_What you have to do_
"value" is the word to look for; copy each line of the listing where it occurs.
[[ Supplied information open ]]
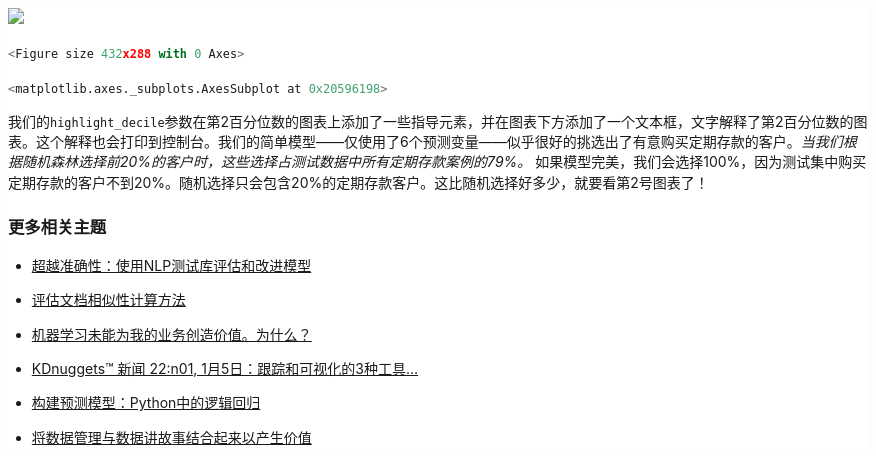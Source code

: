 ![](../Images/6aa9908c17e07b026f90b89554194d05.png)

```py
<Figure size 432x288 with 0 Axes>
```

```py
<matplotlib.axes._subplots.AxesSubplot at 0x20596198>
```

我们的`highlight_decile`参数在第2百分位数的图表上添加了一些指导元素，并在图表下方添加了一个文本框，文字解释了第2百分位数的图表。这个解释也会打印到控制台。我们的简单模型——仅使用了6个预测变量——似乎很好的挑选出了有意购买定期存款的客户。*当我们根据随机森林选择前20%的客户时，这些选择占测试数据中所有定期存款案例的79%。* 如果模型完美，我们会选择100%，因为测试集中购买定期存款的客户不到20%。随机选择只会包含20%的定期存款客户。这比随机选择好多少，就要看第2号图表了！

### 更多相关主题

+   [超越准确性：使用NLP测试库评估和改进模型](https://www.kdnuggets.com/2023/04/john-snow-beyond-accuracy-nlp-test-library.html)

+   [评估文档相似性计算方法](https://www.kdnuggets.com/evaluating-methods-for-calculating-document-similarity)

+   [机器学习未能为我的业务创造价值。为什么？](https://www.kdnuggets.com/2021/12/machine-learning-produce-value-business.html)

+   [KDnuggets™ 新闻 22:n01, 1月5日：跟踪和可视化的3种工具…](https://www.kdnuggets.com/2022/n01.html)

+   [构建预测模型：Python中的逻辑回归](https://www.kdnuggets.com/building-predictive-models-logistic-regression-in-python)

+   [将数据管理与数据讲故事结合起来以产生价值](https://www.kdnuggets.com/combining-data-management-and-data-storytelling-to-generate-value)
[[ Supplied information closed ]]
[[ Supplied information open ]]
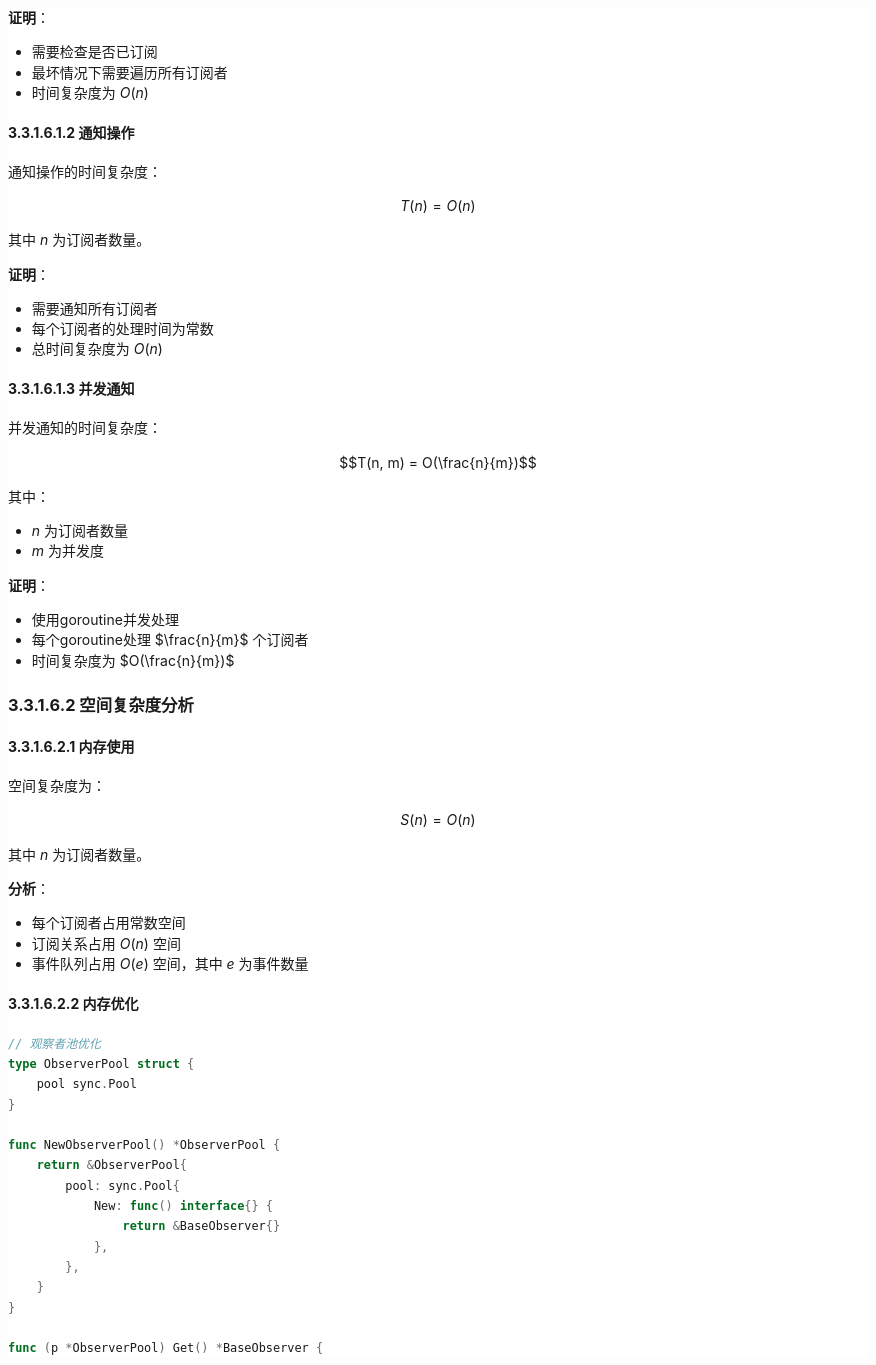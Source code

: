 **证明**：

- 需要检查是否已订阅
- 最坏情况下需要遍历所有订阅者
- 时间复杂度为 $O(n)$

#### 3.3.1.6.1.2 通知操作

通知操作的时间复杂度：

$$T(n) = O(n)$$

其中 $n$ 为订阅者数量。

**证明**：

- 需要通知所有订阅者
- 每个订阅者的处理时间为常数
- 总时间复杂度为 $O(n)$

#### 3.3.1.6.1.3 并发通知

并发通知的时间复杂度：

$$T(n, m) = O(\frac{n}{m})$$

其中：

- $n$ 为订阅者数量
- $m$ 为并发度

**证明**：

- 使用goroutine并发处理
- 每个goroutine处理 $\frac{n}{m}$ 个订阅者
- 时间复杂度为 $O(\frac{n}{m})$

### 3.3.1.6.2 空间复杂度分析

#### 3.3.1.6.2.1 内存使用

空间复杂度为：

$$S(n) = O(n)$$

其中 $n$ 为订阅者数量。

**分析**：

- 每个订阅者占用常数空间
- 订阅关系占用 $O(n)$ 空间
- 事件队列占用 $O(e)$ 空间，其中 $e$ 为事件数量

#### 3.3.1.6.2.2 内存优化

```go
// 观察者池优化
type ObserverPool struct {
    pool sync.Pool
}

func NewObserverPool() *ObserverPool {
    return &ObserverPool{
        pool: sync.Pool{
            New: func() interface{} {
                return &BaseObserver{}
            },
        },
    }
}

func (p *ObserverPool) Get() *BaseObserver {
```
[[ Supplied information closed ]]
_Finished task_
+   [机器学习未能为我的业务创造价值。为什么？](https://www.kdnuggets.com/2021/12/machine-learning-produce-value-business.html)
+   [将数据管理与数据讲故事结合起来以产生价值](https://www.kdnuggets.com/combining-data-management-and-data-storytelling-to-generate-value)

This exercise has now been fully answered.